- **WORK INSTRUCTIONS**:
Only the pictures are to be left out; the listing itself is repeated exactly.

- **DATA RECORDS**:
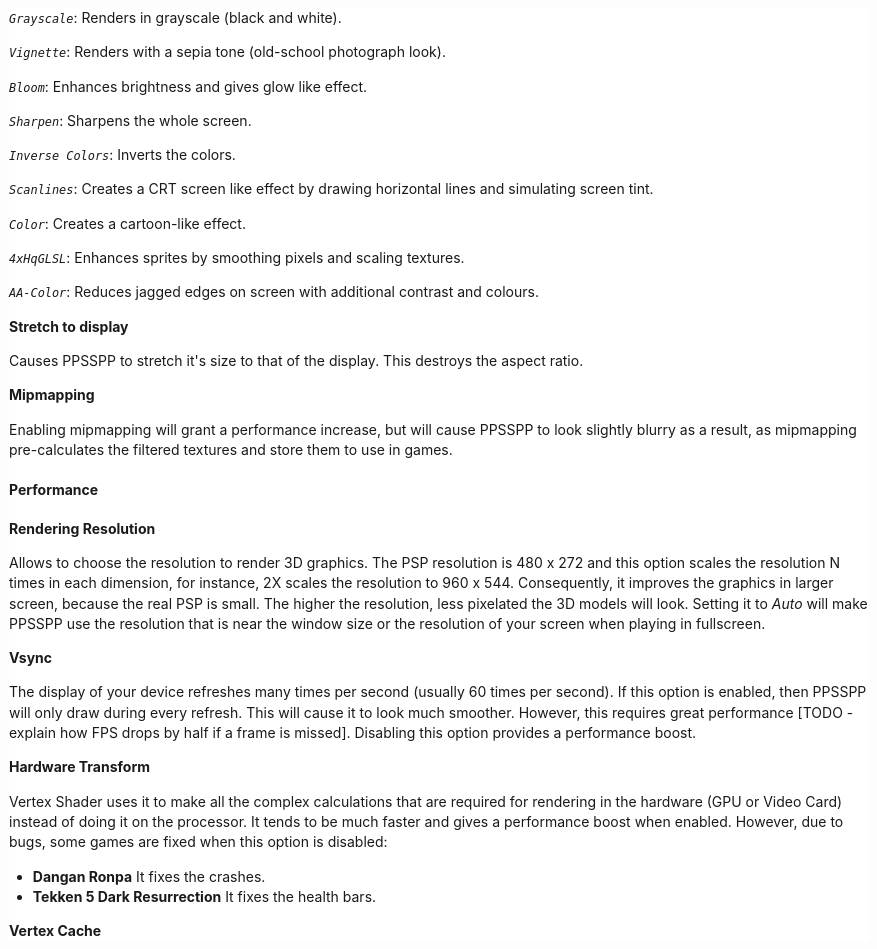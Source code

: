 *`Grayscale`*: Renders in grayscale (black and white).

*`Vignette`*: Renders with a sepia tone (old-school photograph look).

*`Bloom`*: Enhances brightness and gives glow like effect.

*`Sharpen`*: Sharpens the whole screen.

*`Inverse Colors`*: Inverts the colors.

*`Scanlines`*: Creates a CRT screen like effect by drawing horizontal lines and simulating screen tint.

*`Color`*: Creates a cartoon-like effect.

*`4xHqGLSL`*: Enhances sprites by smoothing pixels and scaling textures.

*`AA-Color`*: Reduces jagged edges on screen with additional contrast and colours.



__Stretch to display__

Causes PPSSPP to stretch it's size to that of the display. This destroys the aspect ratio.

__Mipmapping__

Enabling mipmapping will grant a performance increase, but will cause PPSSPP to look slightly blurry as a result, as mipmapping pre-calculates the filtered textures and store them to use in games.


#### Performance ####

__Rendering Resolution__

Allows to choose the resolution to render 3D graphics. The PSP resolution is 480 x 272 and this option scales the resolution N times in each dimension, for instance, 2X scales the resolution to 960 x 544.
Consequently, it improves the graphics in larger screen, because the real PSP is small. The higher the resolution, less pixelated the 3D models will look.
Setting it to *Auto* will make PPSSPP use the resolution that is near the window size or the resolution of your screen when playing in fullscreen.

__Vsync__ 

The display of your device refreshes many times per second (usually 60 times per second). If this option is enabled, then PPSSPP will only draw during every refresh. This will cause it to look much smoother. However, this requires great performance [TODO - explain how FPS drops by half if a frame is missed]. Disabling this option provides a performance boost.

__Hardware Transform__

Vertex Shader uses it to make all the complex calculations that are required for rendering in the hardware (GPU or Video Card) instead of doing it on the processor. It tends to be much faster and gives a performance boost when enabled.
However, due to bugs, some games are fixed when this option is disabled:
* __Dangan Ronpa__ It fixes the crashes.
* __Tekken 5 Dark Resurrection__ It fixes the health bars.


__Vertex Cache__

- **TASK SOLUTION**:
Source code

: *`Grayscale`*: Renders in grayscale (black and white).

*`Vignette`*: Renders with a sepia tone (old-school photograph look).

*`Bloom`*: Enhances brightness and gives glow like effect.

*`Sharpen`*: Sharpens the whole screen.

*`Inverse Colors`*: Inverts the colors.

*`Scanlines`*: Creates a CRT screen like effect by drawing horizontal lines and simulating screen tint.

*`Color`*: Creates a cartoon-like effect.

*`4xHqGLSL`*: Enhances sprites by smoothing pixels and scaling textures.

*`AA-Color`*: Reduces jagged edges on screen with additional contrast and colours.



__Stretch to display__

Causes PPSSPP to stretch it's size to that of the display. This destroys the aspect ratio.

__Mipmapping__

Enabling mipmapping will grant a performance increase, but will cause PPSSPP to look slightly blurry as a result, as mipmapping pre-calculates the filtered textures and store them to use in games.


#### Performance ####

__Rendering Resolution__

Allows to choose the resolution to render 3D graphics. The PSP resolution is 480 x 272 and this option scales the resolution N times in each dimension, for instance, 2X scales the resolution to 960 x 544.
Consequently, it improves the graphics in larger screen, because the real PSP is small. The higher the resolution, less pixelated the 3D models will look.
Setting it to *Auto* will make PPSSPP use the resolution that is near the window size or the resolution of your screen when playing in fullscreen.

__Vsync__ 

The display of your device refreshes many times per second (usually 60 times per second). If this option is enabled, then PPSSPP will only draw during every refresh. This will cause it to look much smoother. However, this requires great performance [TODO - explain how FPS drops by half if a frame is missed]. Disabling this option provides a performance boost.

__Hardware Transform__

Vertex Shader uses it to make all the complex calculations that are required for rendering in the hardware (GPU or Video Card) instead of doing it on the processor. It tends to be much faster and gives a performance boost when enabled.
However, due to bugs, some games are fixed when this option is disabled:
* __Dangan Ronpa__ It fixes the crashes.
* __Tekken 5 Dark Resurrection__ It fixes the health bars.


__Vertex Cache__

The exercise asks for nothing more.